──────── DATA SUPPLIED ────────

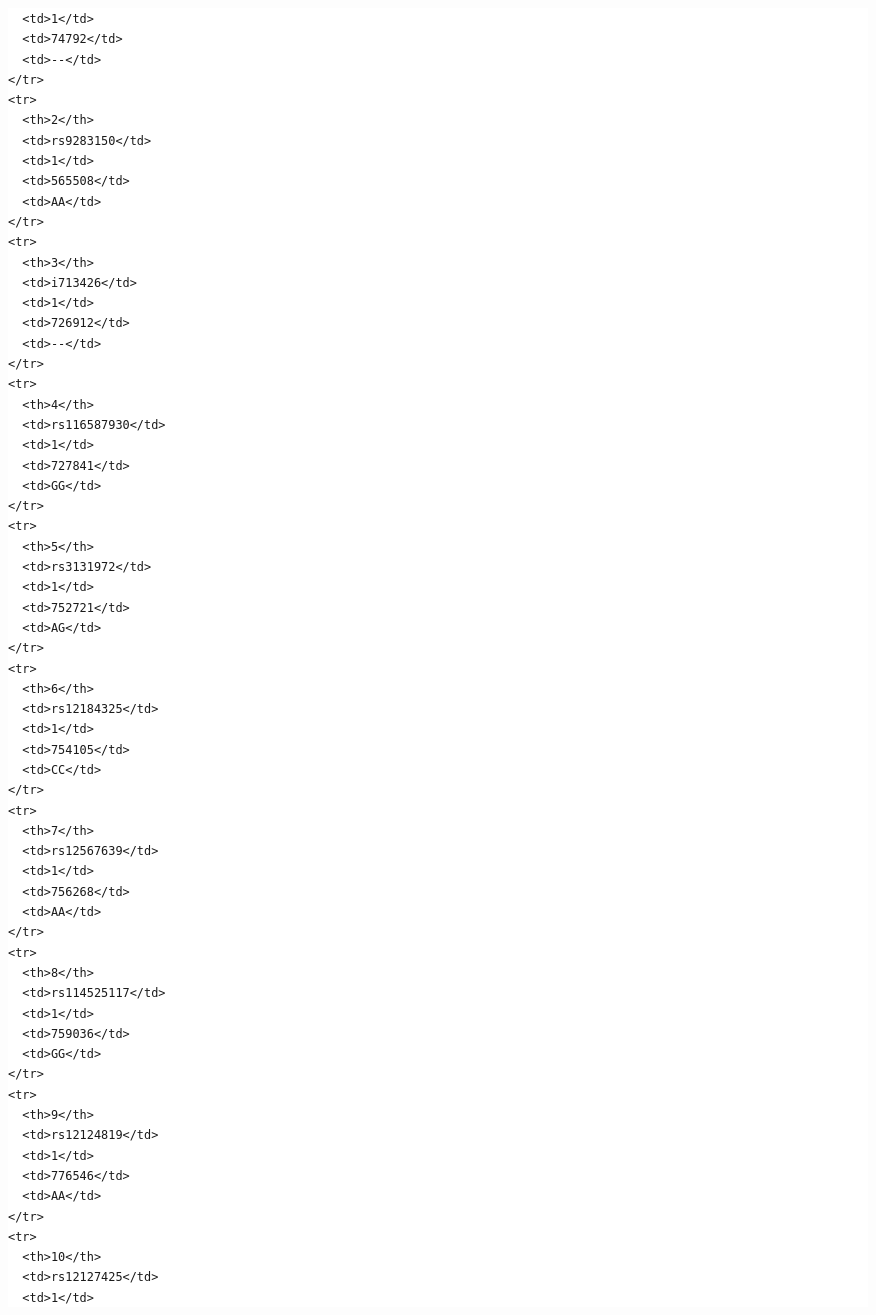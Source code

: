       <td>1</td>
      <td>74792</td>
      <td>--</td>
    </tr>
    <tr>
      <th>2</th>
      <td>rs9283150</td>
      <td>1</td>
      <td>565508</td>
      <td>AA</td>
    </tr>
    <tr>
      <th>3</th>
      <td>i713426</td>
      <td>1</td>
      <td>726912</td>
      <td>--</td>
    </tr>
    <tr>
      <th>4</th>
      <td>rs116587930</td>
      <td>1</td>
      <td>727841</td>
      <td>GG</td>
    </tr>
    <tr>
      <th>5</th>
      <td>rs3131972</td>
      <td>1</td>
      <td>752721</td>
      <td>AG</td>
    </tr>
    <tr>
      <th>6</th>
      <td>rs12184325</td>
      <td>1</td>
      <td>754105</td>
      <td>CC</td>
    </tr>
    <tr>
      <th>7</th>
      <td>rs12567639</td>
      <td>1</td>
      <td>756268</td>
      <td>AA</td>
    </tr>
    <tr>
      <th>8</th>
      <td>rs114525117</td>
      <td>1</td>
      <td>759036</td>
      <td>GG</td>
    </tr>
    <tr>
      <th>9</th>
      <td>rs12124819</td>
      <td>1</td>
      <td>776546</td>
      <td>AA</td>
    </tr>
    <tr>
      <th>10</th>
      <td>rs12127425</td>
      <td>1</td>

────────
──────── DATA SUPPLIED ────────

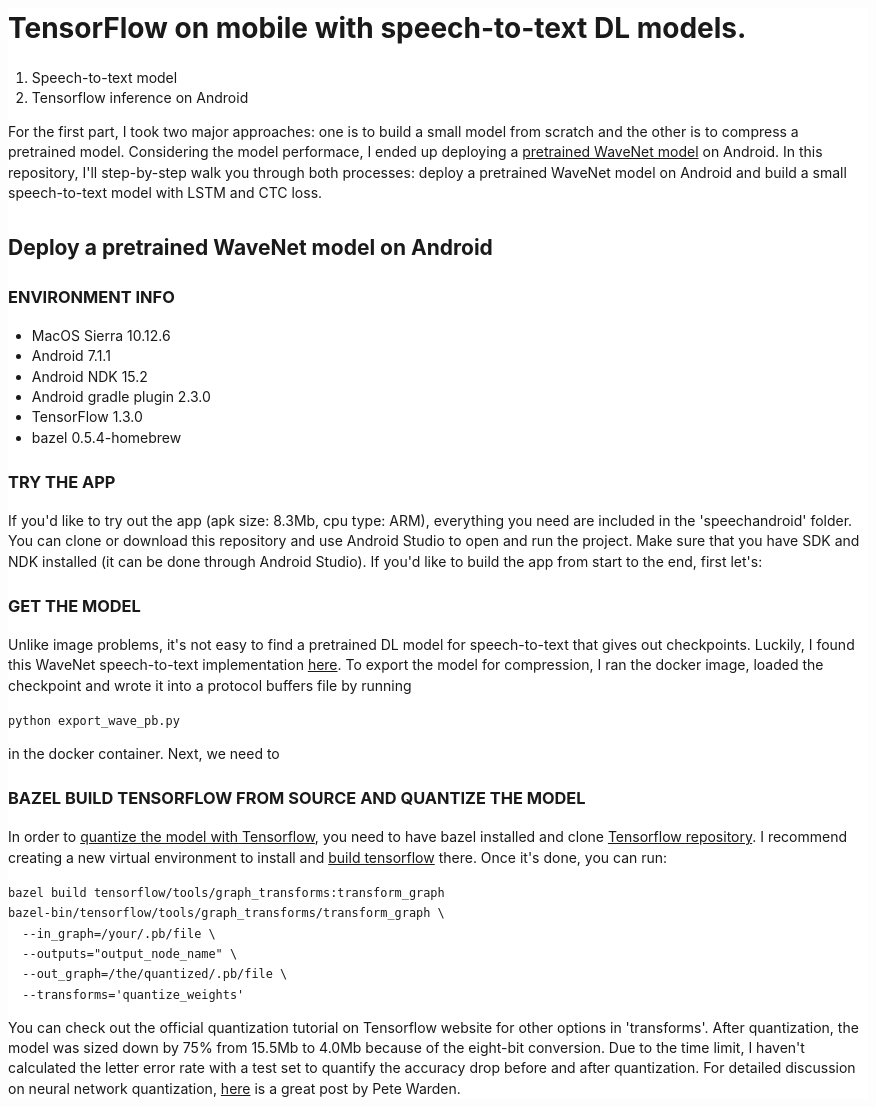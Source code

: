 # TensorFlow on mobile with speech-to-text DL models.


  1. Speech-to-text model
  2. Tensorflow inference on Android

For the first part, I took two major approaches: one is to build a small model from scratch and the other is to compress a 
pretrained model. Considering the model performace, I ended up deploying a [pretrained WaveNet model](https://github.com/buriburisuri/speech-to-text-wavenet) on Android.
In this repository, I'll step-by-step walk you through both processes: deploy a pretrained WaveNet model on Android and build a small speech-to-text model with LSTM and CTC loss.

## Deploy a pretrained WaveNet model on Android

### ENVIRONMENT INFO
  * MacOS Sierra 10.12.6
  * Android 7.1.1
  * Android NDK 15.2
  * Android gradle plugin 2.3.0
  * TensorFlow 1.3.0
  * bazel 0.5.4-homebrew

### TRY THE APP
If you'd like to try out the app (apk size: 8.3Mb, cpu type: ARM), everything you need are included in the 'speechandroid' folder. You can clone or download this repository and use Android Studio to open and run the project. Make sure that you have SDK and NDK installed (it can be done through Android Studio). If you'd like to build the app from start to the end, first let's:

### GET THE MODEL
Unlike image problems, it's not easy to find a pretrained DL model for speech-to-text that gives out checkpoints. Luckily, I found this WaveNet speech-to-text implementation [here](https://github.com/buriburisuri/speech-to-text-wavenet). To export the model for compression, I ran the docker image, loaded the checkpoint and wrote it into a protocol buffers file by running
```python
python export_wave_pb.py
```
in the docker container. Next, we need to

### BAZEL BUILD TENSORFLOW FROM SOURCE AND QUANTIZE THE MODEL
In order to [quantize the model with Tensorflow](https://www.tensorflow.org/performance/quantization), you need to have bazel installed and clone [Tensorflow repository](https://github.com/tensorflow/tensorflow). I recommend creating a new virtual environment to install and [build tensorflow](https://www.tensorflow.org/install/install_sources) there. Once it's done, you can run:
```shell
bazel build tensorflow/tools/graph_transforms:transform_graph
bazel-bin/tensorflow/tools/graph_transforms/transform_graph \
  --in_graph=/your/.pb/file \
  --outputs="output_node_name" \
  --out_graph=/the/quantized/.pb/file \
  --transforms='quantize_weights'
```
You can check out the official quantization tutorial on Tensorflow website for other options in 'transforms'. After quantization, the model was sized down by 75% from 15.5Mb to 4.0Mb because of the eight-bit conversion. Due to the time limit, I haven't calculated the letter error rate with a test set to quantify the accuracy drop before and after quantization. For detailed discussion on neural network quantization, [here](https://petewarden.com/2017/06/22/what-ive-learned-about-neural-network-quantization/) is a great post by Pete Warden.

────────

--- ASSIGNED TASK ---
Every line above carrying the word "docker" needs to be shown.

--- ANSWER TO THIS EXERCISE ---
Unlike image problems, it's not easy to find a pretrained DL model for speech-to-text that gives out checkpoints. Luckily, I found this WaveNet speech-to-text implementation [here](https://github.com/buriburisuri/speech-to-text-wavenet). To export the model for compression, I ran the docker image, loaded the checkpoint and wrote it into a protocol buffers file by running
in the docker container. Next, we need to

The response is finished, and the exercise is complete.